Акира Мадо не знает, в какой момент ее жизнь полетела под откос. Когда умерла мама? Или когда спустя несколько лет за ней последовал и отец? Может, когда Акира увидела два таких знакомых и дорогих имени в списках пропавших безвести? Амон Котаро и Такидзава Сейдо. Когда увидела поседевшего друга, с безумными глазами отрывающего головы следователям? Или когда закрыла Сейдо собой? А может, тогда, когда этот друг постучался ей в двери, спасаясь от следователей, и задержался навсегда? Словно в фильмах ужасов на улице лил дождь, и стояла жуткая темень. Мадо читала какой-то дешевый и ужасно глупый роман. В жизни так не бывает, никогда. По крайней мере не в ее. Ее жизнь всегда состояла из бесконечных тренировок и шагов к совершенству. Во всем. Сколько Акира себя помнила, она только и делала, что тренировалась, работала и работала. Чтобы отец мог ей гордиться. Для нее не была важна победа, лишь это чувство, что ты кому-то нужна. Отец хвалил ее и допоздна задерживался на работе. В ее жизни не было детства, только бесконечная вереница отчетов, сражений и могил.

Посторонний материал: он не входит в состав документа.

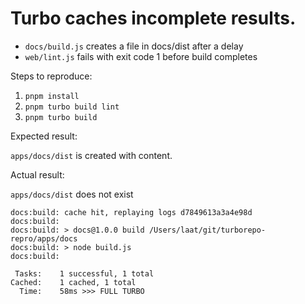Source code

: # Turbo caches incomplete results.


* `docs/build.js` creates a file in docs/dist after a delay
* `web/lint.js` fails with exit code 1 before build completes

Steps to reproduce:

1. `pnpm install`
2. `pnpm turbo build lint`
3. `pnpm turbo build`

Expected result:

`apps/docs/dist` is created with content.

Actual result:

`apps/docs/dist` does not exist

```
docs:build: cache hit, replaying logs d7849613a3a4e98d
docs:build:
docs:build: > docs@1.0.0 build /Users/laat/git/turborepo-repro/apps/docs
docs:build: > node build.js
docs:build:

 Tasks:    1 successful, 1 total
Cached:    1 cached, 1 total
  Time:    58ms >>> FULL TURBO
```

Чай давно остыл. Мадо следила за здоровьем и не могла позволить себе пить кофе. Он очень вреден для сердца, говорил отец. Громкий, пищащий звонок в дверь едва не заставил Мадо перевернуть на себя кружку. В такое время гости не приходят, а к ней некому и идти. Электрошокер привычно лег в руку. Но того, что последовало за поворотом ключа Акира точно не ожидала. Как и своего незваного гостя, влетевшего в квартиру. Такидзава смотрел на нее глазами загнанного зверя, полыхая алым какуганом. Несколько секунд понадобилось Мадо для размышлений, и она втолкнула тяжело дышащего Сейдо в ванную. Следователи не устраивали допроса с пристрастием. Они просто ее не знали. А в ванну Акира закинула полотенце и комплект одежды. Объяснения были не слишком долгими. Сейдо оставался только до утра. Но Мадо не собиралась его отпускать. Только не сейчас, когда ни у нее, ни у него никого не осталось кроме друг друга.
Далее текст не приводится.